=== Begin Enclosure ===

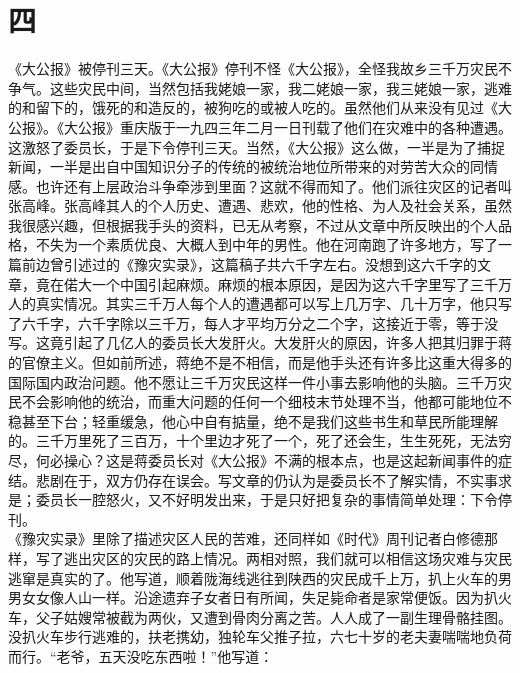 \fancyhead[RO]{\thepage} %
\fancyhead[LE]{\thepage} %
\fancyfoot[LE,RO]{}
\fancyfoot[LO,CE]{}
\fancyfoot[CO,RE]{}
\chapter*{四}
《大公报》被停刊三天。《大公报》停刊不怪《大公报》，全怪我故乡三千万灾民不争气。这些灾民中间，当然包括我姥娘一家，我二姥娘一家，我三姥娘一家，逃难的和留下的，饿死的和造反的，被狗吃的或被人吃的。虽然他们从来没有见过《大公报》。《大公报》重庆版于一九四三年二月一日刊载了他们在灾难中的各种遭遇。这激怒了委员长，于是下令停刊三天。当然，《大公报》这么做，一半是为了捕捉新闻，一半是出自中国知识分子的传统的被统治地位所带来的对劳苦大众的同情感。也许还有上层政治斗争牵涉到里面？这就不得而知了。他们派往灾区的记者叫张高峰。张高峰其人的个人历史、遭遇、悲欢，他的性格、为人及社会关系，虽然我很感兴趣，但根据我手头的资料，已无从考察，不过从文章中所反映出的个人品格，不失为一个素质优良、大概人到中年的男性。他在河南跑了许多地方，写了一篇前边曾引述过的《豫灾实录》，这篇稿子共六千字左右。没想到这六千字的文章，竟在偌大一个中国引起麻烦。麻烦的根本原因，是因为这六千字里写了三千万人的真实情况。其实三千万人每个人的遭遇都可以写上几万字、几十万字，他只写了六千字，六千字除以三千万，每人才平均万分之二个字，这接近于零，等于没写。这竟引起了几亿人的委员长大发肝火。大发肝火的原因，许多人把其归罪于蒋的官僚主义。但如前所述，蒋绝不是不相信，而是他手头还有许多比这重大得多的国际国内政治问题。他不愿让三千万灾民这样一件小事去影响他的头脑。三千万灾民不会影响他的统治，而重大问题的任何一个细枝末节处理不当，他都可能地位不稳甚至下台；轻重缓急，他心中自有掂量，绝不是我们这些书生和草民所能理解的。三千万里死了三百万，十个里边才死了一个，死了还会生，生生死死，无法穷尽，何必操心？这是蒋委员长对《大公报》不满的根本点，也是这起新闻事件的症结。悲剧在于，双方仍存在误会。写文章的仍认为是委员长不了解实情，不实事求是；委员长一腔怒火，又不好明发出来，于是只好把复杂的事情简单处理：下令停刊。\\

《豫灾实录》里除了描述灾区人民的苦难，还同样如《时代》周刊记者白修德那样，写了逃出灾区的灾民的路上情况。两相对照，我们就可以相信这场灾难与灾民逃窜是真实的了。他写道，顺着陇海线逃往到陕西的灾民成千上万，扒上火车的男男女女像人山一样。沿途遗弃子女者日有所闻，失足毙命者是家常便饭。因为扒火车，父子姑嫂常被截为两伙，又遭到骨肉分离之苦。人人成了一副生理骨骼挂图。没扒火车步行逃难的，扶老携幼，独轮车父推子拉，六七十岁的老夫妻喘喘地负荷而行。“老爷，五天没吃东西啦！”他写道：\\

=== End Enclosure ===

PROBLEM
Your reply should be the entries copied exactly, with all images omitted.

YOUR SOLUTION
 \fancyhead[RO]{\thepage} %
\fancyhead[LE]{\thepage} %
\fancyfoot[LE,RO]{}
\fancyfoot[LO,CE]{}
\fancyfoot[CO,RE]{}
\chapter*{四}
《大公报》被停刊三天。《大公报》停刊不怪《大公报》，全怪我故乡三千万灾民不争气。这些灾民中间，当然包括我姥娘一家，我二姥娘一家，我三姥娘一家，逃难的和留下的，饿死的和造反的，被狗吃的或被人吃的。虽然他们从来没有见过《大公报》。《大公报》重庆版于一九四三年二月一日刊载了他们在灾难中的各种遭遇。这激怒了委员长，于是下令停刊三天。当然，《大公报》这么做，一半是为了捕捉新闻，一半是出自中国知识分子的传统的被统治地位所带来的对劳苦大众的同情感。也许还有上层政治斗争牵涉到里面？这就不得而知了。他们派往灾区的记者叫张高峰。张高峰其人的个人历史、遭遇、悲欢，他的性格、为人及社会关系，虽然我很感兴趣，但根据我手头的资料，已无从考察，不过从文章中所反映出的个人品格，不失为一个素质优良、大概人到中年的男性。他在河南跑了许多地方，写了一篇前边曾引述过的《豫灾实录》，这篇稿子共六千字左右。没想到这六千字的文章，竟在偌大一个中国引起麻烦。麻烦的根本原因，是因为这六千字里写了三千万人的真实情况。其实三千万人每个人的遭遇都可以写上几万字、几十万字，他只写了六千字，六千字除以三千万，每人才平均万分之二个字，这接近于零，等于没写。这竟引起了几亿人的委员长大发肝火。大发肝火的原因，许多人把其归罪于蒋的官僚主义。但如前所述，蒋绝不是不相信，而是他手头还有许多比这重大得多的国际国内政治问题。他不愿让三千万灾民这样一件小事去影响他的头脑。三千万灾民不会影响他的统治，而重大问题的任何一个细枝末节处理不当，他都可能地位不稳甚至下台；轻重缓急，他心中自有掂量，绝不是我们这些书生和草民所能理解的。三千万里死了三百万，十个里边才死了一个，死了还会生，生生死死，无法穷尽，何必操心？这是蒋委员长对《大公报》不满的根本点，也是这起新闻事件的症结。悲剧在于，双方仍存在误会。写文章的仍认为是委员长不了解实情，不实事求是；委员长一腔怒火，又不好明发出来，于是只好把复杂的事情简单处理：下令停刊。\\

《豫灾实录》里除了描述灾区人民的苦难，还同样如《时代》周刊记者白修德那样，写了逃出灾区的灾民的路上情况。两相对照，我们就可以相信这场灾难与灾民逃窜是真实的了。他写道，顺着陇海线逃往到陕西的灾民成千上万，扒上火车的男男女女像人山一样。沿途遗弃子女者日有所闻，失足毙命者是家常便饭。因为扒火车，父子姑嫂常被截为两伙，又遭到骨肉分离之苦。人人成了一副生理骨骼挂图。没扒火车步行逃难的，扶老携幼，独轮车父推子拉，六七十岁的老夫妻喘喘地负荷而行。“老爷，五天没吃东西啦！”他写道：\\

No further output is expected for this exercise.